Bracing!

The two builds this summer will be slightly challenging because, while they will both be small jumbo guitars, using the same molds, one will be a 12-fret design using a 25.5″ scale (customer specs), while the other will be a 14-fret design using a 24.75″ scale (my preference). Btw, 12- and 14- fret refers to the fret where the neck joins the body. Before the 1930’s, most guitars were 12-frets, nowadays, most guitars are 14-frets, but there is a growing demand for the earlier design, especially among fingerstyle players. In addition to these design differences, the bracing patterns are different. In addition to moving the soundhole and changing the x-brace angles to accomodate the change in the bridge location for the 12-fret  guitar, the custmer wants a symmetrical tonebar brace pattern similar to one used by Larrivee guitars, and similar to the one that I use in “The Beast”, illustrated in an earlier post. I will be using a typical asymmetrical lower tonebar design for my guitar. Both guitars will get a parabolic shape to the braces, rather than a scalloped shape.

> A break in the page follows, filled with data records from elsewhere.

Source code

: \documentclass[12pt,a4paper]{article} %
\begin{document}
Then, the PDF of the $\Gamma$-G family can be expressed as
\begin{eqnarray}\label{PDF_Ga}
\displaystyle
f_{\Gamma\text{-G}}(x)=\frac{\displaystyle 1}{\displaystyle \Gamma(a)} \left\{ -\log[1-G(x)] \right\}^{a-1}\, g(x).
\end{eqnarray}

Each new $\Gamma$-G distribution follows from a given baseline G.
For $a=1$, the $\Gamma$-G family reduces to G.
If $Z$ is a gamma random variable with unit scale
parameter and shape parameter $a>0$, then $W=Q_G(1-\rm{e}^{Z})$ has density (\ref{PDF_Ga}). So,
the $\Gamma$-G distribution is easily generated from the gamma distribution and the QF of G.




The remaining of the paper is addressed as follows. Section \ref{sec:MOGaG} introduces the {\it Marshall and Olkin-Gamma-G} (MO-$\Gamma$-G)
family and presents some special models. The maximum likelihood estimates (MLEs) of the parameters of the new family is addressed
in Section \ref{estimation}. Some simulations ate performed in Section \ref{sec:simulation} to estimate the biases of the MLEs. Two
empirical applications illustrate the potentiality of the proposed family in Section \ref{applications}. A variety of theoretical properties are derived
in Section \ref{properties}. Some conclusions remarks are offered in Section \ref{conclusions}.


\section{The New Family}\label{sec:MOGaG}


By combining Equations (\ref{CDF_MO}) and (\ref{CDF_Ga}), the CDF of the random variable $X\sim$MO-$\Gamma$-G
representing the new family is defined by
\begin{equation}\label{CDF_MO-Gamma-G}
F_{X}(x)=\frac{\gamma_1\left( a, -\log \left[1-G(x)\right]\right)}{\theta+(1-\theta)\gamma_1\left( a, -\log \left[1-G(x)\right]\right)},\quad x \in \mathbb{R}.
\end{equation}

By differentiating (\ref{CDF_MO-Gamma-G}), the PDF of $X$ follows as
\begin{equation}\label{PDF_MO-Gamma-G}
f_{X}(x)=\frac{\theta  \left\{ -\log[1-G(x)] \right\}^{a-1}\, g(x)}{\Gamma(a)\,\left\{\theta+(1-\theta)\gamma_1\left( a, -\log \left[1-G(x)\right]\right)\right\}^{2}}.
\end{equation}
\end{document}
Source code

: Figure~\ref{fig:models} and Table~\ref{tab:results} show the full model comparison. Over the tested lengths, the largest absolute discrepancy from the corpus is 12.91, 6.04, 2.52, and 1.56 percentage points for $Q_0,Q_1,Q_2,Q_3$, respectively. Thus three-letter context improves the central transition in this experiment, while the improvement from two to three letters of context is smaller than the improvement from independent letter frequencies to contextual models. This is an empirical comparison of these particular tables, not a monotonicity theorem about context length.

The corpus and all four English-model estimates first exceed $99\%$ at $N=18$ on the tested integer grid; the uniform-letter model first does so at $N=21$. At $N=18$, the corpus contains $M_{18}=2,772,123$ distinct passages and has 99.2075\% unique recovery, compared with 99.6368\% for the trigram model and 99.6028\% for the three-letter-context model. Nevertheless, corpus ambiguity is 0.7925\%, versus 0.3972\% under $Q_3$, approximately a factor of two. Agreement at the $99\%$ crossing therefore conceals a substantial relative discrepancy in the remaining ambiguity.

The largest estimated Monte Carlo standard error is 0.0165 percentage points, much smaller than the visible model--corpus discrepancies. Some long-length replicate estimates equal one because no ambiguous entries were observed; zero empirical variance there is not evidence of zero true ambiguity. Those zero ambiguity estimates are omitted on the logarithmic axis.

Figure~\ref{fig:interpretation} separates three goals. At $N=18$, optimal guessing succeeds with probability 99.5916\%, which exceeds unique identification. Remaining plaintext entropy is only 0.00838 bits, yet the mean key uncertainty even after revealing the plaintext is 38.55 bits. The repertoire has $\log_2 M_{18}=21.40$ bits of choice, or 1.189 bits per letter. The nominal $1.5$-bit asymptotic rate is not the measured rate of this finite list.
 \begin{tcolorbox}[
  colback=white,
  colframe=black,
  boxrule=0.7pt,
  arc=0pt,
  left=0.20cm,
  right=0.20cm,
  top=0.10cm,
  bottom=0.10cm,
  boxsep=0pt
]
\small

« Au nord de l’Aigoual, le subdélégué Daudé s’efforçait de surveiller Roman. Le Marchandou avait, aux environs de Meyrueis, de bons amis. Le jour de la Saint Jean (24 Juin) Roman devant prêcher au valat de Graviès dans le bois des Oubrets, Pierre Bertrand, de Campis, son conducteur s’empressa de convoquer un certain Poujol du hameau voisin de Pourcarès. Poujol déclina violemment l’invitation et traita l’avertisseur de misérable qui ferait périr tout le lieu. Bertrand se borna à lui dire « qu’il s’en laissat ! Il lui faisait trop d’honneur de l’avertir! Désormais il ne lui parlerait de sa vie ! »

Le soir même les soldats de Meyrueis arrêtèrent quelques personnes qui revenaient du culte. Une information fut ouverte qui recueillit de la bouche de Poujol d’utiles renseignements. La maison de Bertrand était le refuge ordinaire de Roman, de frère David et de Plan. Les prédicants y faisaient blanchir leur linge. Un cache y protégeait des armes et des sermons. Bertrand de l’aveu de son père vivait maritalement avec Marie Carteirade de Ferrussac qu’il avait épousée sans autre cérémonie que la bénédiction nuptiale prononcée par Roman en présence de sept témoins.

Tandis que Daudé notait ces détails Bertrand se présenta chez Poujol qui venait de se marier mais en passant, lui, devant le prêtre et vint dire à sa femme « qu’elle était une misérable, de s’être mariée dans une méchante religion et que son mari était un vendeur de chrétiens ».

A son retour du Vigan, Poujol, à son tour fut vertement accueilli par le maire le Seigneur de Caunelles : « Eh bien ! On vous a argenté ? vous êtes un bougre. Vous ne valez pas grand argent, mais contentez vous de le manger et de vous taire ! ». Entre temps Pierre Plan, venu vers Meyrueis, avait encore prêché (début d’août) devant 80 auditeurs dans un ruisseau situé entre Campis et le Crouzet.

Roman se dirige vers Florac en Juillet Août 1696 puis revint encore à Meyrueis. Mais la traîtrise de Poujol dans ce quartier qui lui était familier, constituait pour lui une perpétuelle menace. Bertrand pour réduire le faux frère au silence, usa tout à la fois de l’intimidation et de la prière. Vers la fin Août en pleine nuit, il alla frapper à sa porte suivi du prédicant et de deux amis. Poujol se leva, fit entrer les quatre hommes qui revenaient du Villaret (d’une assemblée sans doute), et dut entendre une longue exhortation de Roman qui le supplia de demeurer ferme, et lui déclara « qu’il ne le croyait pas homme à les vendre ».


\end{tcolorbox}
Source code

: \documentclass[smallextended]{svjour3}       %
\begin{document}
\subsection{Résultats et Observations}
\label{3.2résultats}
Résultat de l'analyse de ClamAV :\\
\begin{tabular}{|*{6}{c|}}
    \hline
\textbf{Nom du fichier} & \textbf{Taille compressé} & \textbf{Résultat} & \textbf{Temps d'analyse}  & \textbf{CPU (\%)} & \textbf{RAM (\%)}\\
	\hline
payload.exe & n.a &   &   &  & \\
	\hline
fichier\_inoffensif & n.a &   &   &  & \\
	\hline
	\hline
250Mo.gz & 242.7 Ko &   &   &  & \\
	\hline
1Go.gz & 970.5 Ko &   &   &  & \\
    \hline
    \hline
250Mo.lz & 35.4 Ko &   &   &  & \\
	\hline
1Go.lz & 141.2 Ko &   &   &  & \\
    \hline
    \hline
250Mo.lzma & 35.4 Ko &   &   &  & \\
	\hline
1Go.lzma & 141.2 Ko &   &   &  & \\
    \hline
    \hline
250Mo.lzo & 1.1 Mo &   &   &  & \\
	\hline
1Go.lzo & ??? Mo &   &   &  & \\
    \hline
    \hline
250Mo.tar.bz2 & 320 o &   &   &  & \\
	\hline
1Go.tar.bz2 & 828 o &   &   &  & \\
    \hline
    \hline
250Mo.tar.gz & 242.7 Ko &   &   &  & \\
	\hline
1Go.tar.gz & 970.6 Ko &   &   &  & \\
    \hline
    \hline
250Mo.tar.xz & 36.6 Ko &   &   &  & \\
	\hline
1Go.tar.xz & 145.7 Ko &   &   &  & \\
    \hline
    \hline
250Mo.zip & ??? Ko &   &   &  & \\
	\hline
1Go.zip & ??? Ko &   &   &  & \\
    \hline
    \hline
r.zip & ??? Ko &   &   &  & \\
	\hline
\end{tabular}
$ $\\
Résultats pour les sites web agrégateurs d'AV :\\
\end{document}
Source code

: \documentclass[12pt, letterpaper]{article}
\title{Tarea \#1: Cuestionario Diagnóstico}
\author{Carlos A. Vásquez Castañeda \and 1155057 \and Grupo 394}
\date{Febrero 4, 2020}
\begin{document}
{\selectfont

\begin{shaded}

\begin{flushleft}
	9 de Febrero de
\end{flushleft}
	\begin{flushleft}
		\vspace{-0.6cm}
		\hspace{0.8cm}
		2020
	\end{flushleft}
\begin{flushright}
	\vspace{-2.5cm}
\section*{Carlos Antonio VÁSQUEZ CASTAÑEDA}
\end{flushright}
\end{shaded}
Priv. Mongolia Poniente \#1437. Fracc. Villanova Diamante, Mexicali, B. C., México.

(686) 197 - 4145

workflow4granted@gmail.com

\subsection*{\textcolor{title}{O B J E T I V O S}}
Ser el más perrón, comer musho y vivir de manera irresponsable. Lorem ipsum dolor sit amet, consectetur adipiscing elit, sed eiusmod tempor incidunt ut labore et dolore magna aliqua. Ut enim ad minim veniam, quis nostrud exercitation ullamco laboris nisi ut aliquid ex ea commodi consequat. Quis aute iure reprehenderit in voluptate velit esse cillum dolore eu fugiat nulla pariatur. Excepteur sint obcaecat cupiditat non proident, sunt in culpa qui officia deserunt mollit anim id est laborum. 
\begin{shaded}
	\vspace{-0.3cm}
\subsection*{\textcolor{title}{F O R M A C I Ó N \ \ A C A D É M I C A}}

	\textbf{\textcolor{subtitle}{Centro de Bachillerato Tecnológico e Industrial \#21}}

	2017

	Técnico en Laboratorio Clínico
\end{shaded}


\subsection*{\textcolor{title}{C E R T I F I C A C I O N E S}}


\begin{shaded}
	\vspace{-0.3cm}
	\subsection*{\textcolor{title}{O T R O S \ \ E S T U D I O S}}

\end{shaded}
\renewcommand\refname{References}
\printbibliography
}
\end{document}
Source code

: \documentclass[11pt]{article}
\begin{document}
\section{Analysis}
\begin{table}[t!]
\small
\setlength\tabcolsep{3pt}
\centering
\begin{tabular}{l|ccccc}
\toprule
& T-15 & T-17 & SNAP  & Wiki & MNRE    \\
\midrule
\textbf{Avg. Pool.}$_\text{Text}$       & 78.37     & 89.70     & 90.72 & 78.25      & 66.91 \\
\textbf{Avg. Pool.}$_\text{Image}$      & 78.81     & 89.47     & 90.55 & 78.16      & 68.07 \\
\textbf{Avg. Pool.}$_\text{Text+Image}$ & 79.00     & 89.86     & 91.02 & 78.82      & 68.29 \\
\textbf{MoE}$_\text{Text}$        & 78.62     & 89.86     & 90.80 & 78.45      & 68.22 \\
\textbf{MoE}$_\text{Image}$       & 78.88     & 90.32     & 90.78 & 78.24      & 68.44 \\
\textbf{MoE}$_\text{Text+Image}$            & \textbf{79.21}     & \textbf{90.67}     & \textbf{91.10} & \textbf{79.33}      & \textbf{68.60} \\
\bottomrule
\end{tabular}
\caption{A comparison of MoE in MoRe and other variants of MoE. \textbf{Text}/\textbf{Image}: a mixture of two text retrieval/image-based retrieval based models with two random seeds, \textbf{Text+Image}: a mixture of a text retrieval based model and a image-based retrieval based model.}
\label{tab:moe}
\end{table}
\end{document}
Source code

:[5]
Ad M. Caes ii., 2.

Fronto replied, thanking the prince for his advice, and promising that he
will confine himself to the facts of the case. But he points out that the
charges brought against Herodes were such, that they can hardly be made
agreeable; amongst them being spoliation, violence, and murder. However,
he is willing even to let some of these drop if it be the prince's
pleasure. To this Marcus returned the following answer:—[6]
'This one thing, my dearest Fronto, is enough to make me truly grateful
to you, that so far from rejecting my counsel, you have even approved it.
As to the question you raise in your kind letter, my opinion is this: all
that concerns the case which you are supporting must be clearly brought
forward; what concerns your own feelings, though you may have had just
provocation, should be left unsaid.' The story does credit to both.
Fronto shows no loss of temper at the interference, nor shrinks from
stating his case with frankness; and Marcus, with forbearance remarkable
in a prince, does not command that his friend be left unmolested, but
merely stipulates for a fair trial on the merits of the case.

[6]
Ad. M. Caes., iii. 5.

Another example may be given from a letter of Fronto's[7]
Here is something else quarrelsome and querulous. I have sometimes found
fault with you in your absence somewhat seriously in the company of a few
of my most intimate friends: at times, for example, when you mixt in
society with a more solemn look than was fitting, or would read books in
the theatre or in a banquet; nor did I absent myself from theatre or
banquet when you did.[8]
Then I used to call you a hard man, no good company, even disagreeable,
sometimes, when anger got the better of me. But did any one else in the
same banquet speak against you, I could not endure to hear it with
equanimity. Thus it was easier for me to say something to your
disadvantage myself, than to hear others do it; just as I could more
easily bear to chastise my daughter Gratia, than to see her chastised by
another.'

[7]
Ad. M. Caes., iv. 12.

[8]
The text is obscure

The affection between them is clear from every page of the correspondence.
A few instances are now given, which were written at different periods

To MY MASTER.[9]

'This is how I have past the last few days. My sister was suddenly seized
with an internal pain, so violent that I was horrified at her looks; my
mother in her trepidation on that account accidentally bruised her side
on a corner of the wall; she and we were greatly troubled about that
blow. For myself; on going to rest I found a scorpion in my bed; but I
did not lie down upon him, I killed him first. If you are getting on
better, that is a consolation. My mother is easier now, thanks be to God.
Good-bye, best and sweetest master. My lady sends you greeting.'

The braces are milled from well quartered sitka spruce stock, the bottoms are arched as needed, and each brace gets glued into place. After they have set, I carve the to reduce their mass, while leaving as much height as I can for maximum strength. My favorite tools for the job are my 1/2″ Stanley 720 paring chisel and a Chinese style ebony finger plane.

Lots of curved shavings make me want to get a hamster (although I fear the cats would look on it more as a snack!) When everything is carved, and I am getting a good tone from the top, they get sanded smooth. Maple bridge plate are glued as well, and the soundboards are ready for the sides. You can sees the two different bracing patterns (and some layout lines from earlier incarnations if you look close.)

The diamonds are added for a little extra seam support where there isn’t any brace. You can really see the different soundhole and bridge plate positions for the two different designs.

Compare and contrast!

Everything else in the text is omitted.